Azure PowerShell is een set cmdlets waarmee u Azure-resources rechtstreeks kunt beheren met PowerShell. In december 2018 werd de Az PowerShell-module algemeen beschikbaar. Het is nu de aanbevolen PowerShell-module voor interactie met Azure. Zie Introductie van de Az PowerShell-modulevoor meer informatie over de Az PowerShell-module.
Hoe schakel ik waarschuwingsberichten voor wijziging die fouten veroorzaken uit in Azure PowerShell?
Als u de waarschuwingsberichten voor wijzigingen die fouten veroorzaken in Azure PowerShell wilt onderdrukken, moet u de omgevingsvariabele instellen SuppressAzurePowerShellBreakingChangeWarnings
op true
.
Set-Item -Path Env:\SuppressAzurePowerShellBreakingChangeWarnings -Value $true
Deze omgevingsvariabele moet worden ingesteld voordat u de Az of Az.Accounts PowerShell-module importeert, zodat deze van kracht kan worden in de huidige PowerShell-sessie.
Zie Globale instellingen voor Azure PowerShell configurerenvoor aanvullende methoden voor het uitschakelen van waarschuwingsberichten voor wijziging die fouten veroorzaken in Azure PowerShell.
Hoe schakel ik het waarschuwingsbericht voor buitengebruikstelling van AzureRM uit in Azure PowerShell?
Als u het waarschuwingsbericht voor buitengebruikstelling van AzureRM in Azure PowerShell wilt onderdrukken, moet u de omgevingsvariabele instellen SuppressAzureRmModulesRetiringWarning
op true
.
Set-Item -Path Env:\SuppressAzureRmModulesRetiringWarning -Value $true
Een nadeel van het vorige voorbeeld is dat u de opdracht moet uitvoeren voor elke nieuwe PowerShell-sessie, tenzij u deze toevoegt aan uw PowerShell-profiel.
Als u de omgevingsvariabele permanent wilt instellen, kunt u ook het volgende voorbeeld gebruiken.
[System.Environment]::SetEnvironmentVariable('SuppressAzureRmModulesRetiringWarning', 'true', [System.EnvironmentVariableTarget]::User)
Voor algemene HTTP-respons (behalve de antwoordstatuscode is 429), gebruikt Azure PowerShell de waarde die is gedefinieerd in de omgevingsvariabele AZURE_PS_HTTP_MAX_RETRIES
. De minimumwaarde is 0. Als dit niet is opgegeven, gebruikt Azure PowerShell de STANDAARD-SDK-waarde.
[System.Environment]::SetEnvironmentVariable('AZURE_PS_HTTP_MAX_RETRIES ', 3, [System.EnvironmentVariableTarget]::User)
Als de HTTP-antwoordstatuscode 429 is, gebruikt Azure PowerShell de waarde die is gedefinieerd in de omgevingsvariabele AZURE_PS_HTTP_MAX_RETRIES_FOR_429
. De minimumwaarde is 1. De totale tijden van nieuwe pogingen van statuscode 429 is (AZURE_PS_HTTP_MAX_RETRIES
+ 1) * AZURE_PS_HTTP_MAX_RETRIES_FOR_429
- 1. Als dit niet is opgegeven, gebruikt Azure PowerShell de STANDAARD-SDK-waarde.
[System.Environment]::SetEnvironmentVariable('AZURE_PS_HTTP_MAX_RETRIES_FOR_429 ', 3, [System.EnvironmentVariableTarget]::User)
U kunt het volgende codefragment gebruiken om een SecureString ($secureString
) te converteren naar tekst zonder opmaak ($plainText
):
$ssPtr = [System.Runtime.InteropServices.Marshal]::SecureStringToBSTR($secureString)
try {
$plaintext = [System.Runtime.InteropServices.Marshal]::PtrToStringBSTR($ssPtr)
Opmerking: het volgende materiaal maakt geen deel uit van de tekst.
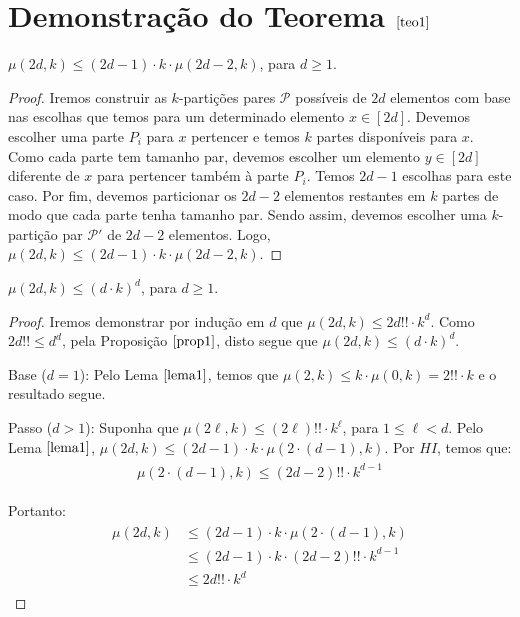  \section{Demonstração do Teorema $\ref{teo1}$} \newl

\begin{lema}  
	\label{lema1} 
	$\mu(2d, k) \leq (2d - 1) \cdot k \cdot \mu(2d - 2, k)$, para $d \geq 1$.
\end{lema}

\begin{proof} Iremos construir as $k$-partições pares $\mathcal{P}$ possíveis de $2d$ elementos com base nas escolhas que temos para um determinado elemento $x \in [2d]$. Devemos escolher uma parte $P_i$ para $x$ pertencer e temos $k$ partes disponíveis para $x$. Como cada parte tem tamanho par, devemos escolher um elemento $y \in [2d]$ diferente de $x$ para pertencer também à parte $P_i$. Temos $2d - 1$ escolhas para este caso. Por fim, devemos particionar os $2d - 2$ elementos restantes em $k$ partes de modo que cada parte tenha tamanho par. Sendo assim, devemos escolher uma $k$-partição par $\mathcal{P'}$ de $2d - 2$ elementos. Logo, $\mu(2d, k) \leq (2d - 1) \cdot k \cdot \mu(2d - 2, k)$. 
	
\end{proof} \newl


\begin{lema}  
	\label{lema2} 
	$\mu(2d, k) \leq (d {\cdot} k)^d$, para $d \geq 1$.
\end{lema}

\begin{proof} Iremos demonstrar por indução em $d$ que $\mu(2d, k) \leq 2d!! \cdot k^d$. Como $2d!! \leq d^d$, pela Proposição $\ref{prop1}$, disto segue que $\mu(2d, k) \leq (d {\cdot} k)^d$. 
	
	Base ($d = 1$): Pelo Lema $\ref{lema1}$, temos que $\mu(2, k) \leq k \cdot \mu(0, k)= 2!! \cdot k$ e o resultado segue.
	
	Passo ($d > 1$): Suponha que $\mu(2\ell, k) \leq (2\ell)!! \cdot k^{\ell}$, para $1 \leq \ell < d$. Pelo Lema $\ref{lema1}$, $\mu(2d, k) \leq (2d - 1) \cdot k \cdot \mu(2 {\cdot} (d - 1), k)$. Por $HI$, temos que: 
	\begin{align}
		\begin{split}
			\mu(2 {\cdot} (d - 1), k) \leq (2d - 2)!! \cdot k^{d-1}
		\end{split} 
	\end{align} 
	
	Portanto: 
	\begin{align}
		\begin{split}
			\mu(2d, k) &\leq (2d - 1) \cdot k \cdot \mu(2 {\cdot} (d - 1), k) \\
			&\leq (2d - 1) \cdot k \cdot (2d - 2)!! \cdot k^{d-1} \\
			&\leq 2d!! \cdot k^d
		\end{split} 
	\end{align} 
	
\end{proof} \newl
# Perform operations with the contents of $plaintext in this section.
} finally {
# The following line ensures that sensitive data is not left in memory.
$plainText = [System.Runtime.InteropServices.Marshal]::ZeroFreeBSTR($ssPtr)
}
Opmerking: tekst zonder opmaak zorgvuldig verwerken, omdat deze minder veilig is dan een SecureString.